I was fascinated by her hair, a dark brown that caught gold highlights as she moved her head. It looked luxuriantly soft. “What are your other witch-like tricks?” I asked, almost wishing after all that I had accepted the invitation to her cave.

“What I actually like to do best of all isn’t even magic.” She paused briefly; I could tell this was very important to her. “I like to climb.”

“To climb?”

“I have to do it at night for the most part. It would cause scandal in the city to have a woman scrambling around on towers in broad daylight. But it gives me a sense of mastery, of power over my own body and over the world around me, to know there is nothing too steep or too tall for me to climb if I want.”

“Then you have a power over your body I don’t have over mine. I went up the new cathedral tower last week, and it gave me vertigo. If you’re not a Romney, are you perhaps related to those workmen working on the new church?”
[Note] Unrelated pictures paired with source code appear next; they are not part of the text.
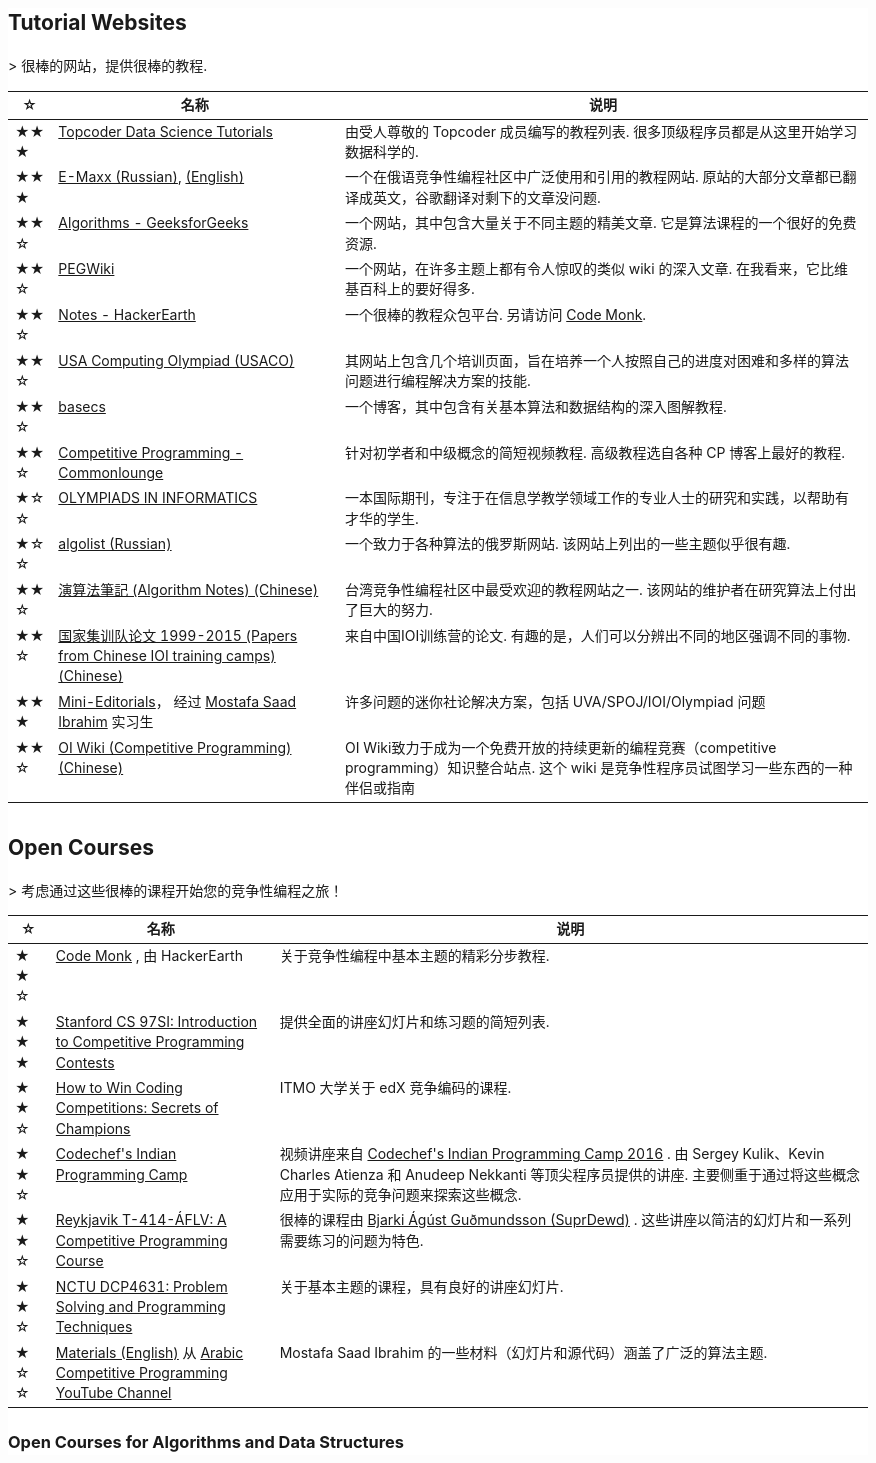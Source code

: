 
## Tutorial Websites
&gt; 很棒的网站，提供很棒的教程.

 |  ☆ | 名称 | 说明 |
| --- | --- | --- |
| ★★★ | [Topcoder Data Science Tutorials](https://www.topcoder.com/community/data-science/data-science-tutorials/)  | 由受人尊敬的 Topcoder 成员编写的教程列表. 很多顶级程序员都是从这里开始学习数据科学的.  |
| ★★★ | [E-Maxx (Russian)](http://e-maxx.ru/algo/), [(English)](http://cp-algorithms.com/)  | 一个在俄语竞争性编程社区中广泛使用和引用的教程网站. 原站的大部分文章都已翻译成英文，谷歌翻译对剩下的文章没问题.  |
| ★★☆ | [Algorithms - GeeksforGeeks](https://www.geeksforgeeks.org/fundamentals-of-algorithms/)  | 一个网站，其中包含大量关于不同主题的精美文章. 它是算法课程的一个很好的免费资源.  |
| ★★☆ | [PEGWiki](http://wcipeg.com/wiki/Special:AllPages)  | 一个网站，在许多主题上都有令人惊叹的类似 wiki 的深入文章. 在我看来，它比维基百科上的要好得多.  |
| ★★☆ | [Notes - HackerEarth](https://www.hackerearth.com/practice/notes/trending/)  | 一个很棒的教程众包平台. 另请访问 [Code Monk](https://www.hackerearth.com/practice/codemonk/). |
| ★★☆ | [USA Computing Olympiad (USACO)](http://www.usaco.org/)  | 其网站上包含几个培训页面，旨在培养一个人按照自己的进度对困难和多样的算法问题进行编程解决方案的技能.  |
| ★★☆ | [basecs](https://medium.com/basecs)  | 一个博客，其中包含有关基本算法和数据结构的深入图解教程.  |
| ★★☆ | [Competitive Programming - Commonlounge](https://www.commonlounge.com/discussion/d4a14f601eb44281b6c579e73d126cca/main?r=acp)  | 针对初学者和中级概念的简短视频教程. 高级教程选自各种 CP 博客上最好的教程.  |
| ★☆☆ | [OLYMPIADS IN INFORMATICS](https://www.mii.lt/olympiads_in_informatics/index.html)  | 一本国际期刊，专注于在信息学教学领域工作的专业人士的研究和实践，以帮助有才华的学生.  |
| ★☆☆ | [algolist (Russian)](http://algolist.manual.ru/)  | 一个致力于各种算法的俄罗斯网站. 该网站上列出的一些主题似乎很有趣.  |
| ★★☆ | [演算法筆記 (Algorithm Notes) (Chinese)](http://web.ntnu.edu.tw/~algo/)  | 台湾竞争性编程社区中最受欢迎的教程网站之一. 该网站的维护者在研究算法上付出了巨大的努力.  |
| ★★☆ | [国家集训队论文 1999-2015 (Papers from Chinese IOI training camps) (Chinese)](http://download.csdn.net/album/detail/657/1/1)  | 来自中国IOI训练营的论文. 有趣的是，人们可以分辨出不同的地区强调不同的事物.  |
| ★★★ | [Mini-Editorials](https://github.com/mostafa-saad/MyCompetitiveProgramming)， 经过 [Mostafa Saad Ibrahim](https://sites.google.com/site/mostafasibrahim/) 实习生 | 许多问题的迷你社论解决方案，包括 UVA/SPOJ/IOI/Olympiad 问题 |
| ★★☆ | [OI Wiki (Competitive Programming) (Chinese)](https://oi-wiki.org/)  |  OI Wiki致力于成为一个免费开放的持续更新的编程竞赛（competitive programming）知识整合站点. 这个 wiki 是竞争性程序员试图学习一些东西的一种伴侣或指南 |


## Open Courses
&gt; 考虑通过这些很棒的课程开始您的竞争性编程之旅！

 |  ☆ | 名称 | 说明 |
| --- | --- | --- |
| ★★☆ | [Code Monk](https://www.hackerearth.com/practice/codemonk/) , 由 HackerEarth | 关于竞争性编程中基本主题的精彩分步教程.  |
| ★★★ | [Stanford CS 97SI: Introduction to Competitive Programming Contests](http://web.stanford.edu/class/cs97si/)  | 提供全面的讲座幻灯片和练习题的简短列表.  |
| ★★☆ | [How to Win Coding Competitions: Secrets of Champions](https://www.edx.org/course/how-to-win-coding-competitions-secrets-of-champions-0)  |  ITMO 大学关于 edX 竞争编码的课程.|
| ★★☆ | [Codechef's Indian Programming Camp](https://www.youtube.com/playlist?list=PLi0ZM-RCX5nsTc2Z6woHr5qoF6n3b-thO)  | 视频讲座来自 [Codechef's Indian Programming Camp 2016](https://blog.codechef.com/2016/08/03/lectures-from-indian-coding-camp/) . 由 Sergey Kulik、Kevin Charles Atienza 和 Anudeep Nekkanti 等顶尖程序员提供的讲座. 主要侧重于通过将这些概念应用于实际的竞争问题来探索这些概念.  |
| ★★☆ | [Reykjavik T-414-ÁFLV: A Competitive Programming Course](https://algo.is/competitive-programming-course/)  | 很棒的课程由 [Bjarki Ágúst Guðmundsson (SuprDewd)](https://algo.is) . 这些讲座以简洁的幻灯片和一系列需要练习的问题为特色.  |
| ★★☆ | [NCTU DCP4631: Problem Solving and Programming Techniques](https://sites.google.com/site/mzshieh/courses/problem-solving-and-programming-techniques-spring-2014)  | 关于基本主题的课程，具有良好的讲座幻灯片.  |
| ★☆☆ | [Materials (English)](https://github.com/mostafa-saad/ArabicCompetitiveProgramming) 从 [Arabic Competitive Programming YouTube Channel](https://www.youtube.com/user/nobody123497)  |  Mostafa Saad Ibrahim 的一些材料（幻灯片和源代码）涵盖了广泛的算法主题.  |

### Open Courses for Algorithms and Data Structures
“I thought they were from far away in the north somewhere,” she said with another smile. “Do they enjoy climbing too?” She had not actually answered my question, but it was too pleasant to have an attractive woman paying close attention to whatever I said to worry about it.

V

Even after we finished our food we continued sitting and talking, a conversation of unrelated questions and oblique answers, where she seemed continually amused by me. At last she looked out toward the street, where the movement of the sun over the house tops had cast the cobblestones into shadow. “I have a lot to do at home,” she said, as though surprised herself at how much time had passed.

“I’ll walk you back.”

She took my arm again. “You school-trained wizards may luxuriate in royal courts,” she said with a smile, “pondering the meaning of magic, but those of us who work for a living actually have to work.

We walked rapidly through twisting streets. Timbered house fronts leaned over us, seeming to stare down from multi-paned windows. We emerged in a quarter of small houses near the river, overlooked by the backs of the tall homes of the cathedral priests. Theodora stopped by a low door and turned her key.
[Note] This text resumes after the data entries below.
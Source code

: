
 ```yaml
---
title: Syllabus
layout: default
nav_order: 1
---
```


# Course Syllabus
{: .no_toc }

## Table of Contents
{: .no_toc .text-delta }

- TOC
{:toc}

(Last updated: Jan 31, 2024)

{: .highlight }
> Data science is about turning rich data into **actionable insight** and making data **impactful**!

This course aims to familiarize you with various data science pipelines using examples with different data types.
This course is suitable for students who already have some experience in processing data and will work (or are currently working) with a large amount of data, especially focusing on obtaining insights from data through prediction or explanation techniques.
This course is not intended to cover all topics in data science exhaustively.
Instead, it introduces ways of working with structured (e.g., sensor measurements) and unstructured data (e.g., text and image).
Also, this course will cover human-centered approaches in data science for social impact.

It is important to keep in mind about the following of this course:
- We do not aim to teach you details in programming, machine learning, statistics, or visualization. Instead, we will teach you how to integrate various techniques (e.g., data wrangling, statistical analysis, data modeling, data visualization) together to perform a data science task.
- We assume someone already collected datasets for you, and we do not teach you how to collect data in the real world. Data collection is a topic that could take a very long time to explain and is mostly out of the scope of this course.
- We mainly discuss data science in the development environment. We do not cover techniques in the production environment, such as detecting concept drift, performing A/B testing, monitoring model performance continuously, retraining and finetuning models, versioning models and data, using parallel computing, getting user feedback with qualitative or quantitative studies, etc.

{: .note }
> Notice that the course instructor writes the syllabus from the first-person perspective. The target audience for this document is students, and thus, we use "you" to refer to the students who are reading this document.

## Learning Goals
“Maybe it’s just as well you didn’t come here for lunch,” she said apologetically as she opened the door. “I’d forgotten I left everything so scattered.”

Inside was a rather dimly-lit but completely conventional room. I had a brief glimpse of the black and white tail of a cat disappearing under a chair. Spread out on the table and chairs were brightly-colored embroidered pieces of cloth. “I do embroidery for some of the merchants and the garment retailers,” she said. “The best piece I’ve done recently is no longer here, but if you’re in the cathedral you’ll see it: the cloth on the high altar.”

Joachim or whatever cathedral officer bought altar cloths, I thought, must not know that the skilled local embroideress he had hired was a witch. I was not going to tell him.

“Usually I try to work at midday because the light is best,” she said. “The drawback to fire magic is that you never end up with anything better than candlelight. But I did enjoy talking to you.”

“I hope I’ll see you again,” I said.

“Of course you will. You promised to teach me some of your magic. An embroideress could use magic globes to shine beside her.”

I tore myself away and started back up the hill. I thought I knew now the source of the lights the watchman had originally seen on the new tower. But I knew even less the source of the bat-winged monster.

The dean was very quiet at dinner that night, as though he had decided it would not be tactful to keep quizzing me on my progress. I took advantage of his silence to think about Theodora. But, as usual, tact lost out.

“My servant told me you were lighting candles in broad daylight this morning,” Joachim burst out at last. “Are you trying your own version of an exorcism?”

“No, nothing like that,” I answered vaguely. “I was working on a different aspect.”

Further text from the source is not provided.